Subqueries are also an important topic, but for simplicity let not support it.

Initially we should prepare a framework to convert as much as possible into the above three formats. Then we need to implement some few basic operators:

  • Selection: Commutativity, Selection Pushing, Selection Splitting
  • Projection: Projection Pushing
  • Join: Commutativity, Non-associativity

Let’s leave the details to another post.

View Matching

View Matching is a fairly old technique first seriously utilised at the beginning of the millennium. Lars et al from Microsoft research exploited this technique for SQL Server 2000.
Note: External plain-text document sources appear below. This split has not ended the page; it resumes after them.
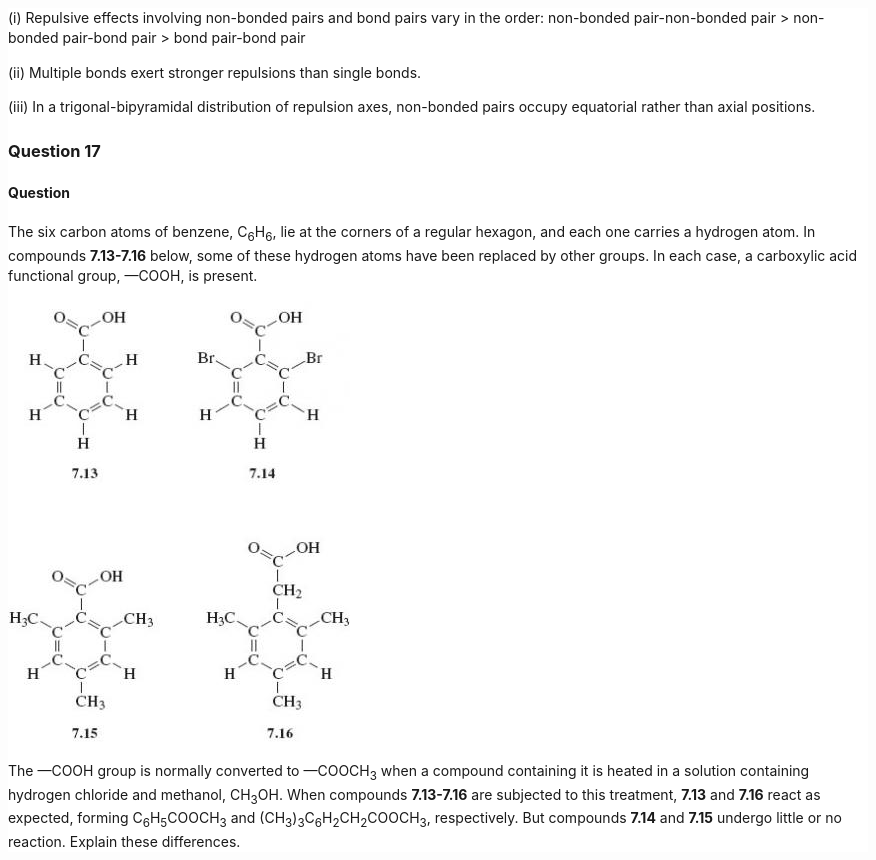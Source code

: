 (i) Repulsive effects involving non-bonded pairs and bond pairs vary in the order: non-bonded pair-non-bonded pair &gt; non-bonded pair-bond pair &gt; bond pair-bond pair

(ii) Multiple bonds exert stronger repulsions than single bonds.

(iii) In a trigonal-bipyramidal distribution of repulsion axes, non-bonded pairs occupy equatorial rather than axial positions.



### Question 17


#### Question

The six carbon atoms of benzene, C<sub xmlns:str="http://exslt.org/strings">6</sub>H<sub xmlns:str="http://exslt.org/strings">6</sub>, lie at the corners of a regular hexagon, and each one carries a hydrogen atom. In compounds __7.13-7.16__ below, some of these hydrogen atoms have been replaced by other groups. In each case, a carboxylic acid functional group, —﻿COOH, is present.

 ![inlinefigure images/s205_2_i020i.jpg](images/s205_2_i020i.jpg) 

The —COOH group is normally converted to —COOCH<sub xmlns:str="http://exslt.org/strings">3</sub> when a compound containing it is heated in a solution containing hydrogen chloride and methanol, CH<sub xmlns:str="http://exslt.org/strings">3</sub>OH. When compounds __7.13-7.16__ are subjected to this treatment, __7.13__ and __7.16__ react as expected, forming C<sub xmlns:str="http://exslt.org/strings">6</sub>H<sub xmlns:str="http://exslt.org/strings">5</sub>COOCH<sub xmlns:str="http://exslt.org/strings">3</sub> and (CH<sub xmlns:str="http://exslt.org/strings">3</sub>)﻿<sub xmlns:str="http://exslt.org/strings">3</sub>C<sub xmlns:str="http://exslt.org/strings">6</sub>H<sub xmlns:str="http://exslt.org/strings">2</sub>CH<sub xmlns:str="http://exslt.org/strings">2</sub>COOCH<sub xmlns:str="http://exslt.org/strings">3</sub>, respectively. But compounds __7.14__ and __7.15__ undergo little or no reaction. Explain these differences.
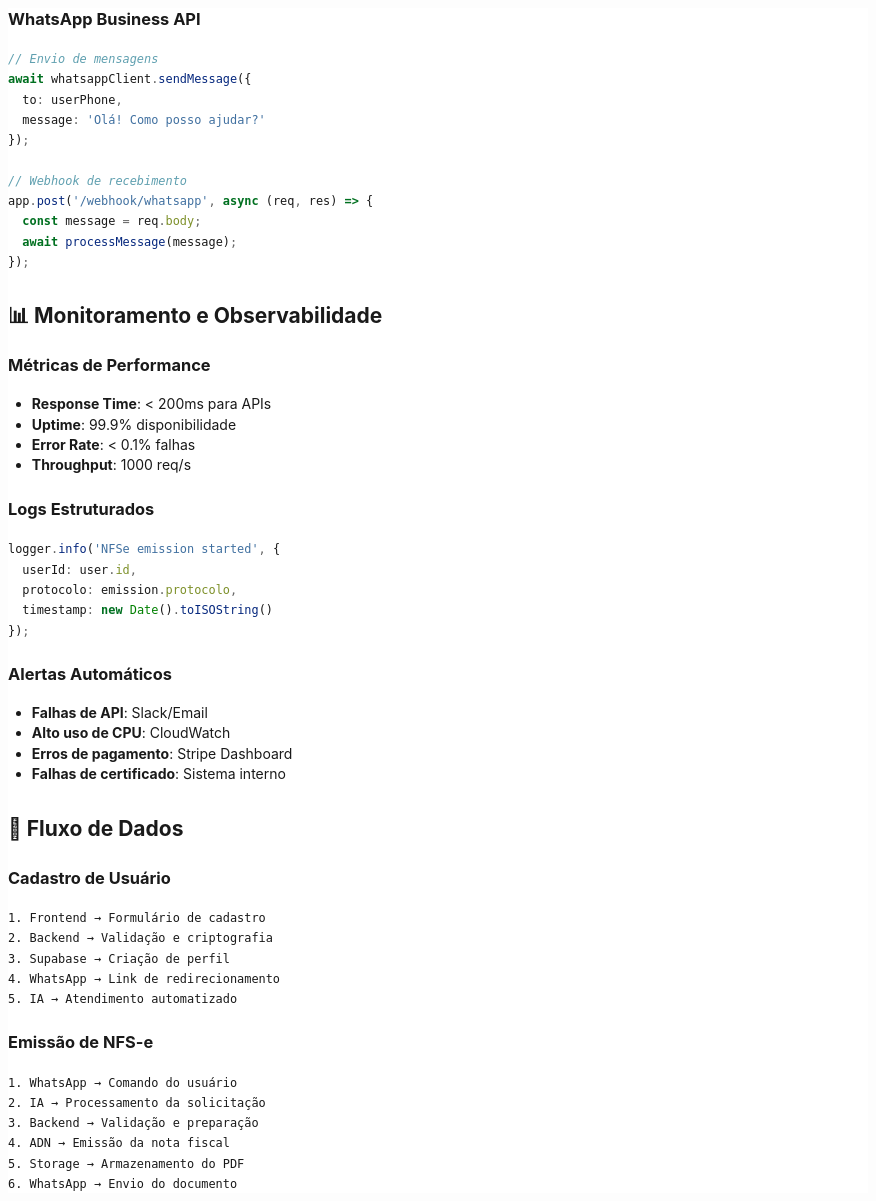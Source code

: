 ### **WhatsApp Business API**
```typescript
// Envio de mensagens
await whatsappClient.sendMessage({
  to: userPhone,
  message: 'Olá! Como posso ajudar?'
});

// Webhook de recebimento
app.post('/webhook/whatsapp', async (req, res) => {
  const message = req.body;
  await processMessage(message);
});
```

## 📊 Monitoramento e Observabilidade

### **Métricas de Performance**
- **Response Time**: < 200ms para APIs
- **Uptime**: 99.9% disponibilidade
- **Error Rate**: < 0.1% falhas
- **Throughput**: 1000 req/s

### **Logs Estruturados**
```typescript
logger.info('NFSe emission started', {
  userId: user.id,
  protocolo: emission.protocolo,
  timestamp: new Date().toISOString()
});
```

### **Alertas Automáticos**
- **Falhas de API**: Slack/Email
- **Alto uso de CPU**: CloudWatch
- **Erros de pagamento**: Stripe Dashboard
- **Falhas de certificado**: Sistema interno

## 🔄 Fluxo de Dados

### **Cadastro de Usuário**
```
1. Frontend → Formulário de cadastro
2. Backend → Validação e criptografia
3. Supabase → Criação de perfil
4. WhatsApp → Link de redirecionamento
5. IA → Atendimento automatizado
```

### **Emissão de NFS-e**
```
1. WhatsApp → Comando do usuário
2. IA → Processamento da solicitação
3. Backend → Validação e preparação
4. ADN → Emissão da nota fiscal
5. Storage → Armazenamento do PDF
6. WhatsApp → Envio do documento
```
The idea is to utilise existing materialised views (or indexed views in SQL Server) for query optimisations. For example, if you query “SELECT * FROM Cars WHERE Brand=’BMW’ and PRICE BETWEEN 40,000 AND 70,000” and there is already an indexed views over the cars called v_LuxuryCars which is defined as “SELECT * FROM Cars WHERE PRICE > 40,000”, the query optimiser can exploit v_LuxuryCars for executing the query. This view can be much smaller than the base table and the query can run faster. The real beauty of exploiting materialised views will be obvious in more complex queries though.

The challenge here is how to efficiently figure out if a view can be used for the query. Indeed, if the query predicate, is a subset of the view definition predicate (like the given example; PRICE BETWEEN 40k AND 80K is a subset of PRICE > 40K). This is not straight forward since the predicates can be really complicated. For example query may have the predicate A=2 and B=2, while the view definition has the predicate A=B. In that case the inference of the predicate sub/super relationship is  not obvious).

However, this problem is well studied for relational algebra and even though Microsoft have been very active in developing View Matching techniques, it is not used in the SQL Server core, possibly for performance reasons.

The reason I am interested in view matching is that I have started a project for View Matching over IQueriable interface. I will keep you posted about the progress.